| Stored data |
* * *
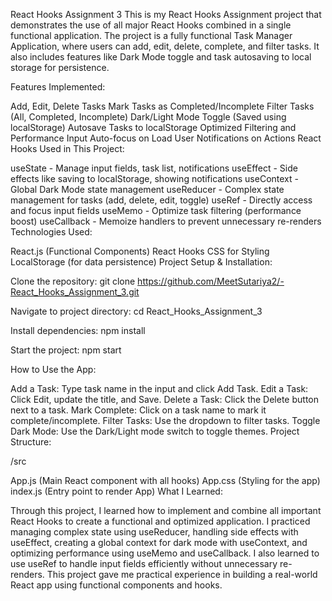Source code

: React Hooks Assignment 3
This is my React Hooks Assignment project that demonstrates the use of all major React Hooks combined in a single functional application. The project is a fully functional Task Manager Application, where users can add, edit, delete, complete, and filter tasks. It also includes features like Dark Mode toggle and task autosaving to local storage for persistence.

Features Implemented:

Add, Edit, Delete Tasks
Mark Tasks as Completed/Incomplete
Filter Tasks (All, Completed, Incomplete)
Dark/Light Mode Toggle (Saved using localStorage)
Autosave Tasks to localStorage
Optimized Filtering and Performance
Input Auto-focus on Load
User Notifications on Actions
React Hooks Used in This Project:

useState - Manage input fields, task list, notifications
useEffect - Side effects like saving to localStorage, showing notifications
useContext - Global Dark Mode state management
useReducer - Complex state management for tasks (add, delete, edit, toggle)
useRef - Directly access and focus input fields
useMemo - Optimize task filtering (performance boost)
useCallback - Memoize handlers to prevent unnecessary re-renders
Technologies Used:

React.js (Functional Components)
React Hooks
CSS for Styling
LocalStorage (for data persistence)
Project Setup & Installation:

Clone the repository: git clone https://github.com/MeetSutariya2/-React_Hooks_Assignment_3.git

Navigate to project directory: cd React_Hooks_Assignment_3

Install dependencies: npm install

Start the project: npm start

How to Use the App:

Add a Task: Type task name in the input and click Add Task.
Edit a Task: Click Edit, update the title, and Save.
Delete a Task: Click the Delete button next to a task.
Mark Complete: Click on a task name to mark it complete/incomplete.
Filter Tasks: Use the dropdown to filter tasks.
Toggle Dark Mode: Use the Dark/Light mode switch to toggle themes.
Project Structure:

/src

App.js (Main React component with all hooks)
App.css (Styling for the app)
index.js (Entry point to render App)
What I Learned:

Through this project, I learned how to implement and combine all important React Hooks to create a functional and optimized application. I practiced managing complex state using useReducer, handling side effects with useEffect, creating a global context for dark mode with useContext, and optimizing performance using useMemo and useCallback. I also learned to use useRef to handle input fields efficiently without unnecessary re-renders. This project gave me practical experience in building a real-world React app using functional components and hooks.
* * *
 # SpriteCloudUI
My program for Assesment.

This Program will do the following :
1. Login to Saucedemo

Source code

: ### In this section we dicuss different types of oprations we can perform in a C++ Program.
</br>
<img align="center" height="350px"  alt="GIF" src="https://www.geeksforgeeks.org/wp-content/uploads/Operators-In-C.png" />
* * *
| What is expected |
The expected answer is an exact copy of the lines above, beginning at the line with "Install dependencies: npm install" and ending at the line with "Filter Tasks: Use", with both ends in.

| Exercise result |
Install dependencies: npm install

Start the project: npm start

How to Use the App:

Add a Task: Type task name in the input and click Add Task.
Edit a Task: Click Edit, update the title, and Save.
Delete a Task: Click the Delete button next to a task.
Mark Complete: Click on a task name to mark it complete/incomplete.
Filter Tasks: Use the dropdown to filter tasks.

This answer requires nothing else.